[Stored data entries]
──────────

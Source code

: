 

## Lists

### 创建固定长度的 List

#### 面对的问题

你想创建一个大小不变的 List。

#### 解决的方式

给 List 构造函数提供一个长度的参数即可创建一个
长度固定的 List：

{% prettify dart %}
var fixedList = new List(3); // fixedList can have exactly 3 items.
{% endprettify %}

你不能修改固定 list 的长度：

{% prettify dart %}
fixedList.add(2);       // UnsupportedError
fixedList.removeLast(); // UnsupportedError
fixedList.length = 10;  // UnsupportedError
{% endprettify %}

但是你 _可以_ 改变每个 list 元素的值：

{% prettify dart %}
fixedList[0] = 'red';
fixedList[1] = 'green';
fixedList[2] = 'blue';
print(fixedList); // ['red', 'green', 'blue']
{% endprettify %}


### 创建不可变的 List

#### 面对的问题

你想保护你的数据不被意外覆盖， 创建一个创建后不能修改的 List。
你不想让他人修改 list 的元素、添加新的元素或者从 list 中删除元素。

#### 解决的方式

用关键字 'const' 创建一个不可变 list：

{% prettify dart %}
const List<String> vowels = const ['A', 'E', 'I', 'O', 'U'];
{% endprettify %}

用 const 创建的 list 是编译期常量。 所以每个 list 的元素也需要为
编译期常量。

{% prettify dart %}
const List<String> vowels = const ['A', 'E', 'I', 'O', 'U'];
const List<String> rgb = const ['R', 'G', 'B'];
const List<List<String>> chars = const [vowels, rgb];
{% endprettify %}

──────────

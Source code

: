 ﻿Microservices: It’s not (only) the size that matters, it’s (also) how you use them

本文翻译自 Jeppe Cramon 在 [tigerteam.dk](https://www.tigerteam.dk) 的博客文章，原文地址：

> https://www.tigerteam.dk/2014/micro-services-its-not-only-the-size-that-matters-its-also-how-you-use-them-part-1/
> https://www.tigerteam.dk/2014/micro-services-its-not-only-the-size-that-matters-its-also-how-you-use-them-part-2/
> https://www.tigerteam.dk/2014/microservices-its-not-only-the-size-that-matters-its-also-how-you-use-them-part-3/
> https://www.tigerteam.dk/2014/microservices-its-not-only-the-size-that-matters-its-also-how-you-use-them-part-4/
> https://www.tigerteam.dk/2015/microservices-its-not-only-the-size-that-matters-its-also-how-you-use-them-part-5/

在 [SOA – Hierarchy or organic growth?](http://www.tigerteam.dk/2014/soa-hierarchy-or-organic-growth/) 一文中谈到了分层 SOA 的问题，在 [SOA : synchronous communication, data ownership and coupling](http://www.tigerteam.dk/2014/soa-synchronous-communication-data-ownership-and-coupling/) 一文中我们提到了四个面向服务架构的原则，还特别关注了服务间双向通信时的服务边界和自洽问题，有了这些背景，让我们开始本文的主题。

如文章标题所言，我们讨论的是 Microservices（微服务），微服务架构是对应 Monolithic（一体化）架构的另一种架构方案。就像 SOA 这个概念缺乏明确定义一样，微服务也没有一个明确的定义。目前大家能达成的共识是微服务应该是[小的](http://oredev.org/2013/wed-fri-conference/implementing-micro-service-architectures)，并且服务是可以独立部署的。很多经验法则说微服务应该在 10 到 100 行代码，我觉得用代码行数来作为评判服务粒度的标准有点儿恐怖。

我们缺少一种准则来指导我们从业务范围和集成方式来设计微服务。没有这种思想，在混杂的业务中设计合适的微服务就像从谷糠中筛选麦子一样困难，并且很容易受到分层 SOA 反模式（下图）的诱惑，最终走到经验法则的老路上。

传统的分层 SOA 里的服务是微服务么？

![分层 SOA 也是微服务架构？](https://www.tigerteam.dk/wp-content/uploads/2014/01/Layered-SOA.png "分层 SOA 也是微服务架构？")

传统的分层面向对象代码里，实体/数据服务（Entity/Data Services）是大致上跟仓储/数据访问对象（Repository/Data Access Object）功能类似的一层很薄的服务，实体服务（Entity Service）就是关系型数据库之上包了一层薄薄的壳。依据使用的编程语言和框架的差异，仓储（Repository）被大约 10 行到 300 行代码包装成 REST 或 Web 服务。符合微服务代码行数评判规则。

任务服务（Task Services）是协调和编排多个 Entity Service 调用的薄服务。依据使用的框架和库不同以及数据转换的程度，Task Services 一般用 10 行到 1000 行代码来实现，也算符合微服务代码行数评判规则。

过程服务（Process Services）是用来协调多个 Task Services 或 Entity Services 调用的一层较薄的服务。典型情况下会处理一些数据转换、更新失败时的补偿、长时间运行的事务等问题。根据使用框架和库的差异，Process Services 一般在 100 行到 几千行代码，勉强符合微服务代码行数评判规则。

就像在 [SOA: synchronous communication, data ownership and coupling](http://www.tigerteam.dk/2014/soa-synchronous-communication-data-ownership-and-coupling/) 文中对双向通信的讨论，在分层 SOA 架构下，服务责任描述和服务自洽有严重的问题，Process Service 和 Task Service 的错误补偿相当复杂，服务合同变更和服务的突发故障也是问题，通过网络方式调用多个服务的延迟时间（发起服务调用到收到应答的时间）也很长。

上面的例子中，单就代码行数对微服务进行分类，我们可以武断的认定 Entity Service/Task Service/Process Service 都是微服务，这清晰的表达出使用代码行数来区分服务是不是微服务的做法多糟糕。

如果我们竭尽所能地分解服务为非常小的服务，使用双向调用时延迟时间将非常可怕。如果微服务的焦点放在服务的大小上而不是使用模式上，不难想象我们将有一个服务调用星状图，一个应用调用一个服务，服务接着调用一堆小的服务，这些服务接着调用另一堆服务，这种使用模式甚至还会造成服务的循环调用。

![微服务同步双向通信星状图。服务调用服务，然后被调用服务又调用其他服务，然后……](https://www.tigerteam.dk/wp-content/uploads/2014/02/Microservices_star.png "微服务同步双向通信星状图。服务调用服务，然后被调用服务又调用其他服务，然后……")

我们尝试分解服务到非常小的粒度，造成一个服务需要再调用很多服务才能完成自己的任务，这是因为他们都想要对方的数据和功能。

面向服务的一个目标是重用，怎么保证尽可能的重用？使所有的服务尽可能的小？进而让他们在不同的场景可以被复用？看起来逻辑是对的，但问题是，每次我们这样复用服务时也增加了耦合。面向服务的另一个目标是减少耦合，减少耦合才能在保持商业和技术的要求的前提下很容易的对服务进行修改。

──────────

* TASK
Whenever a line in the records above contains the string "UnsupportedError", copy that line.

* RESPONSE
fixedList.add(2);       // UnsupportedError
fixedList.removeLast(); // UnsupportedError
fixedList.length = 10;  // UnsupportedError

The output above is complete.